Mas certamente a medida mais eficaz foi o Protocolado Geral n. 01/2005 instaurado com o fito de levantar informações sobre a regularidade das autorizações para desmatamento e a averbação de reserva legal nas propriedades rurais em que foi autorizado o desmatamento pelo IBAMA, em Buriti, sem prejuízo de outros fatos que se constatem no curso da investigação.

No bojo deste procedimento, foi determinada a realização de levantamento pericial, in loco, em cada uma das propriedades rurais em que foi autorizado desmatamento pelo IBAMA, sendo que no final foram vistoriadas mesmo aquelas que não constavam da relação fornecida pelo IBAMA.

Esse trabalho, de valor inestimável, foi custeado mediante requisição do MPE, pela Prefeitura Municipal de Buriti, apenas para cobrir as despesas do perito nomeado pela Promotoria, para realização do trabalho, o competente ANTÔNIO JOSÉ BARBOSA CAMPOS FILHO, nosso querido “Antonio Pernambucano” que instrumentalizou sobremaneira o Ministério Público, fornecendo laudos precisos, para cada uma das propriedades vistoriadas, demonstrando cabalmente várias irregularidades, as quais apenas ficavam no âmbito das palavras, mas que agora passaram a integrar o mundo das provas.

O amplo levantamento, que se encerrou no mês de outubro de 2006 traz dados concretos preocupantes, que demonstram os mais variados tipos de agressões ambientais e irregularidades, com resultados estatísticos assustadores, com por exemplo o fato de que cem, por cento das propriedades vistoriadas apresentavam derrubada de árvores protegidas por lei, como o bacuri e o pequi, esta última espécie, inclusive, estava sendo usada para fins de produção de carvão, como se constatou em algumas propriedades.

Outros dados relevantes: noventa e seis por cento das propriedades não apresentaram EIA/RIMA, em que pesem terem sido vistoriados 31..253,10 hectares (28 imóveis rurais); quarenta por cento dessas propriedades não possuíam área de reserva legal, sendo que em alguns casos com a própria autorização do IBAMA; vinte por cento dos imóveis desmataram a maior do que o autorizado pelo IBAMA e vinte por cento dos imóveis não tinham qualquer tipo de licenciamento ambiental.

Como resultado deste trabalho, árduo mais profícuo, serão propostas ações civis públicas e eventuais ações penais, no casos mais graves, visando a reparação dos danos ambientais causados e demonstrados e a responsabilização dos culpados para tanto.
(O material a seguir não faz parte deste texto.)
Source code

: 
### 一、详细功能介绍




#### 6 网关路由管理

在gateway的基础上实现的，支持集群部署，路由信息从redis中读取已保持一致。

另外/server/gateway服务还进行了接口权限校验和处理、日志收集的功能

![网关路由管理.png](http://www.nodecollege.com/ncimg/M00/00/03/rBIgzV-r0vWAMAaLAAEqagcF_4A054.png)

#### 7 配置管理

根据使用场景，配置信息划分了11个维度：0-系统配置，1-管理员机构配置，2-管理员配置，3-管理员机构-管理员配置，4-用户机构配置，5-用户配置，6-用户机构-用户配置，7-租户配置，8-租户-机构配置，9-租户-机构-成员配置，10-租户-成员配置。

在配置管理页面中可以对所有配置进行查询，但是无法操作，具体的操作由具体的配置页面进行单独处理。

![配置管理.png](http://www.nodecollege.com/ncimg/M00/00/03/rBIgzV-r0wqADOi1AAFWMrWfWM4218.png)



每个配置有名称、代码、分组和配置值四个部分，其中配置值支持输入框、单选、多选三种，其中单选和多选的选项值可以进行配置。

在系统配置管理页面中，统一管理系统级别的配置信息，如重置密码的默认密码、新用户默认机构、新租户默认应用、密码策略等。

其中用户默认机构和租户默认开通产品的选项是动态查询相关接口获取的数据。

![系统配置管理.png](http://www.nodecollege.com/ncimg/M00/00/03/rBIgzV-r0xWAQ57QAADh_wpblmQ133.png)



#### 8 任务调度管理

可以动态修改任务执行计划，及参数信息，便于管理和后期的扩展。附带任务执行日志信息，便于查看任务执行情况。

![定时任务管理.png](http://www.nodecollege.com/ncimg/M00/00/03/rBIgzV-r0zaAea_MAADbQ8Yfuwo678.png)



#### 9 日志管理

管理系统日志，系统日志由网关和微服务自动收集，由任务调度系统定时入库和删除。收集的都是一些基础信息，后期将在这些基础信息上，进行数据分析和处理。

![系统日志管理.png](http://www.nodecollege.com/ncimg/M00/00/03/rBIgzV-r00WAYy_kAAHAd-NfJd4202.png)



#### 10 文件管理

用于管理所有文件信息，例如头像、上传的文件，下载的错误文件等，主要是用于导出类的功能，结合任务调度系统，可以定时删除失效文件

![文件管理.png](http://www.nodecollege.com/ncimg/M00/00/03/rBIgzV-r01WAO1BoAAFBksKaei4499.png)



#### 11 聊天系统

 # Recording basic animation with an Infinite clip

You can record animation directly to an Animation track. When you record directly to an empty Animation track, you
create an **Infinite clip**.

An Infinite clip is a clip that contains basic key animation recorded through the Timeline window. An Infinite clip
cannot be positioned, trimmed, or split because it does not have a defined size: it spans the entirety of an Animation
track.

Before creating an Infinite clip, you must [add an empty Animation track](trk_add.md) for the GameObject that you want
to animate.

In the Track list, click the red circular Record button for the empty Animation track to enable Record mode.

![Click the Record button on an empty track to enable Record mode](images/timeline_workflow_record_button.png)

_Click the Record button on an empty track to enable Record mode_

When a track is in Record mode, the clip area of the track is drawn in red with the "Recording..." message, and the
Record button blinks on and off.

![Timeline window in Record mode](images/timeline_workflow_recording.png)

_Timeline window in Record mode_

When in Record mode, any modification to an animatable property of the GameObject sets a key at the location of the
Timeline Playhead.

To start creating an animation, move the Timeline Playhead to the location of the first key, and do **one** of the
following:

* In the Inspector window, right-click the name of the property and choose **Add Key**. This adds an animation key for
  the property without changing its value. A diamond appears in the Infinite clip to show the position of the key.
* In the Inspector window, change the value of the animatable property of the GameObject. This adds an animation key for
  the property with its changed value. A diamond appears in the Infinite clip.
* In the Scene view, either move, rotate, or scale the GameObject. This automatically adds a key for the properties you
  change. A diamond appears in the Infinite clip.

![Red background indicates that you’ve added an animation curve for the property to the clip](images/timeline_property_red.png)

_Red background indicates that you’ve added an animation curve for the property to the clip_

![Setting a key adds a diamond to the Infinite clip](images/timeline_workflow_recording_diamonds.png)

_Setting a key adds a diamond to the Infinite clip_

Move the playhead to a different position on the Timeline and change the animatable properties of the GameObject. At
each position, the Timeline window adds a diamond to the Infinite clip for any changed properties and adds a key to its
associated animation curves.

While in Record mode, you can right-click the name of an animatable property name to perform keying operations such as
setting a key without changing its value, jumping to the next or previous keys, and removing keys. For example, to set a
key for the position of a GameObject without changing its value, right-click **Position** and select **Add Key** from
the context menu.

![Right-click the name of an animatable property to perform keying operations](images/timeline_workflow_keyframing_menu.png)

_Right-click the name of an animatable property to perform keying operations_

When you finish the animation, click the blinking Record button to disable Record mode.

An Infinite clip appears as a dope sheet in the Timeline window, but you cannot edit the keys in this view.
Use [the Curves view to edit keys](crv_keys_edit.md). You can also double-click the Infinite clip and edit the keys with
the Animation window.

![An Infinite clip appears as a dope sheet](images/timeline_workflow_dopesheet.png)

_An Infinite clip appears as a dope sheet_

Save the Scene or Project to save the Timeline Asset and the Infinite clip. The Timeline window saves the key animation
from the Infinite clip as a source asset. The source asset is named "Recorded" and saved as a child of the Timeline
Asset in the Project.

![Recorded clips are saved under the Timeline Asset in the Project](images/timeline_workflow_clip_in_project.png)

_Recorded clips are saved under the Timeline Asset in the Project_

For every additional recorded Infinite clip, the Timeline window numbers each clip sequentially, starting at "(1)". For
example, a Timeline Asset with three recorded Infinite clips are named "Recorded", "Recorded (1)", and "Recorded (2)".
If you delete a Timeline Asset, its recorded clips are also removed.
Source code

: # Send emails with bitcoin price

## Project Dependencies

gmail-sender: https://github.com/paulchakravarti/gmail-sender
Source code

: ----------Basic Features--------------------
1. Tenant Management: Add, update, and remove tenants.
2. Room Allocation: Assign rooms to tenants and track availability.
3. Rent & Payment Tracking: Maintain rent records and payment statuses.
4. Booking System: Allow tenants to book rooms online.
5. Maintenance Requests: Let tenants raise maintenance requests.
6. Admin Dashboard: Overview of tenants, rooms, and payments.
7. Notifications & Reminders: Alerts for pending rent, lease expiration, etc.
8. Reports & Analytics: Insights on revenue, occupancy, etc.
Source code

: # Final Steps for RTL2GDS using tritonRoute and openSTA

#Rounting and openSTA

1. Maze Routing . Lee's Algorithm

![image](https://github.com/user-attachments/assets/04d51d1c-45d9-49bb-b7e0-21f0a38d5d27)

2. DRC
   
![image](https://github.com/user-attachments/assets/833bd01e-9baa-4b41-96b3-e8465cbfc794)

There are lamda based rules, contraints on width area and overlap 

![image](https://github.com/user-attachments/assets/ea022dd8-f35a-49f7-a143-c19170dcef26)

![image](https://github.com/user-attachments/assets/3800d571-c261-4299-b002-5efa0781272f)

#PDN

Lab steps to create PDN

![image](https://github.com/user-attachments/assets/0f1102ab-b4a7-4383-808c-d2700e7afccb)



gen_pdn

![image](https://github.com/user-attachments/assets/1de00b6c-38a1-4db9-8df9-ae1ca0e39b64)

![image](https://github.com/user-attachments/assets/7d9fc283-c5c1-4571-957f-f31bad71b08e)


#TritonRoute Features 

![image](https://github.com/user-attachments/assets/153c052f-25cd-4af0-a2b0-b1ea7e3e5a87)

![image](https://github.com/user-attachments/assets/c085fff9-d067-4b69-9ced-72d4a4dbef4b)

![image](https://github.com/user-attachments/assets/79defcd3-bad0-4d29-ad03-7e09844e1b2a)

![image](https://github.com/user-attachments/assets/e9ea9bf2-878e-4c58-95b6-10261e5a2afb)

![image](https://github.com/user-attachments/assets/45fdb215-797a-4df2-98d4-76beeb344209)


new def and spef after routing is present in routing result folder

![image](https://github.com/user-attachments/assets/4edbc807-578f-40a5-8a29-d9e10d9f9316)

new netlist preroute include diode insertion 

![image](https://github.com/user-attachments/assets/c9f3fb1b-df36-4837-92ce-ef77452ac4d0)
Nos casos menos graves, tentar-se-á obter a reparação dos danos mediante Termos de Ajustamento de Conduta, após a realização de audiências públicas com a comunidade e a participação da Sociedade Maranhense de Direito Humanos, que tem participado ativamente de todo este processo de enfrentamento da expansão desmedida e sem auto-sustentação da sojicultura na região.

O trabalho continua em toda a região por parte dos colegas que também tem o mesmo compromisso de defesa do meio ambiente e das populações locais, e a expectativa é que essa ação coordenada do Ministério Público Estadual possa servir como barreira para evitar danos ainda maiores, e garantir a preservação do meio ambiente local e a segurança social e alimentar das seculares comunidades que se instalaram no Baixo Parnaíba e da lá tiram o seu sustento.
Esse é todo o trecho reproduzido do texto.